“Girls’ weekend” and “death” really shouldn’t keep company, but a few weekends ago they did, and all things considered, it was nice. This November, for the first time in 23 years, my high school girlfriends gathered without our friend Christine, who died at the tail end of last year. The remaining eight of us weren’t exactly moping around all weekend, but our ninth friend, our sweet bubbly friend, she of the clear blue eyes and husky laugh, was never far from our thoughts.
Another death followed me around over the girls’ weekend. Again, it was kind of nice. My friends and I stayed at my at my in-law’s home in Florida, a home my dear father-in-law, who died two years ago, loved to share with his family. Certainly he’s still around the place. I kept expecting to hear his booming welcome every time I opened the door. I wore his hat all weekend and that was nice too.
I had anticipated feeling the absence of these two beloved folks, so along with my sandals I packed a few poems about death. But I felt presence more than absence. The poems, dark and anguished, express emotions heavier than what I felt.
I left the poems on a beach ravaged by Hurricane Sandy. The storm carved out chunks of sand dunes, ripped out stairs, downed poles, and deposited loads of trash on a much-diminished beach. With so much litter on the beach, a little literary litter seemed an act of beautification.
I left two poems by Jane Kenyon, one of my favorite poets. She’s a reluctant expert on loss, having suffered debilitating depression and then living with and dying from leukemia in her forties. Both poems concern losing a parent.
The first,”What Came to Me,” I threaded through some sea grass looped around one of the remaining beach stairs.
The drop of gravy is a heartbreaker.
The second Kenyon poem, “How Like the Sound,” I attached to a downed pole.
Here she is once-removed from grief. With a poet’s eye and a wife’s warm heart, she observes her husband mourning his mother: “Not since childhood/had you wept this way, head back, throat/ open like a hound”:
“Oceans” by Marie Ponsot I poked through a root exposed by the cratered sand dune.

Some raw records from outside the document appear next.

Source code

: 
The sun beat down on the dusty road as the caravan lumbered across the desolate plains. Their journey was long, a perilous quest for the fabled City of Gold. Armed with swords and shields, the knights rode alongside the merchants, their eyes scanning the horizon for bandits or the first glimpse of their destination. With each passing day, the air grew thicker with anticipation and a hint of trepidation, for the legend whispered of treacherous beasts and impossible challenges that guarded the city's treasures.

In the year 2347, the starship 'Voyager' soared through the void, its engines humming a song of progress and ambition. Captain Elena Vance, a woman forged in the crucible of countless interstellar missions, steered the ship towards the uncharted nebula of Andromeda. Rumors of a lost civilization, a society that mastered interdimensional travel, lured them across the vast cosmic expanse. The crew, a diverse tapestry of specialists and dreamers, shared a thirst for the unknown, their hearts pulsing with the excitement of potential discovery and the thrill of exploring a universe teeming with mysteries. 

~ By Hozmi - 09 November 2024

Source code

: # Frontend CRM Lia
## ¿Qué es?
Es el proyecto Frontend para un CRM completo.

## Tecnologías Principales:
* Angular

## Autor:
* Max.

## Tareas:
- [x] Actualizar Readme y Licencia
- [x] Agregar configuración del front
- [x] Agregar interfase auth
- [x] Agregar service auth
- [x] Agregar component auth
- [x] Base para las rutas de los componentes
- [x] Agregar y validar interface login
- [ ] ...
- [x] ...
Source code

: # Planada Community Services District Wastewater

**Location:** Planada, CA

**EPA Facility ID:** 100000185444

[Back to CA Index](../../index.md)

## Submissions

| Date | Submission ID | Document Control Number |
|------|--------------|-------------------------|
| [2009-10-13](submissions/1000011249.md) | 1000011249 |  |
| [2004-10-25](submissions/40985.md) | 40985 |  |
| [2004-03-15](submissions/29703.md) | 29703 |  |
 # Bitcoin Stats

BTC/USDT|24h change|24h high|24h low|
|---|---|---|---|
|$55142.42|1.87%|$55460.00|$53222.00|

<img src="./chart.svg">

“Taste like talk fades from a stiffening tongue” is horrifying.
Finally, in memory of Christine and Big Joe, I stuck H.D.’s “Never More the Wind” on a sea grape branch.

Sometimes the simplest words speak of the most difficult truths: “Like a light out of our heart/you are gone.”
Poem Elf, You are so talented. This was beautifully written!
Love,
Ann
Poem Elf, just beautiful!
It reminds me of a lot of losses, but that’s life!
it’s all blowing in the wind.
Love, Trudi
WOW!!! Truly beautiful. Thank you for this gift. Love, Kara
Thanks for sharing these poems and poets. This is one of the most beautiful blog posts I’ve read in a long time…
I was so touched and moved by this gathering of poems and of your gracious loving thoughts.
And now I’m crying.
For it all made me think of last year when my beloved kitty Tibbie had to be euthanized. The vet who came that morning knelt with me by the desk under which little laboring Tibbie, more than twenty years with me, lay in a daze. When he drifted away and was gone she gathered him to her and turned his warm body into a circle, tail tucked around him, her knees touching his side, making him neat in a way his fastidious male kitty self would have loved.
When she left I took a pillow and howled into it, not so much so that folks down the hall wouldn’t hear me but so I wouldn’t hear me. Muffled in that pillow was the sound of how much I loved him and how much the child still inside me hates death
No matter what, she will not go away, or stop.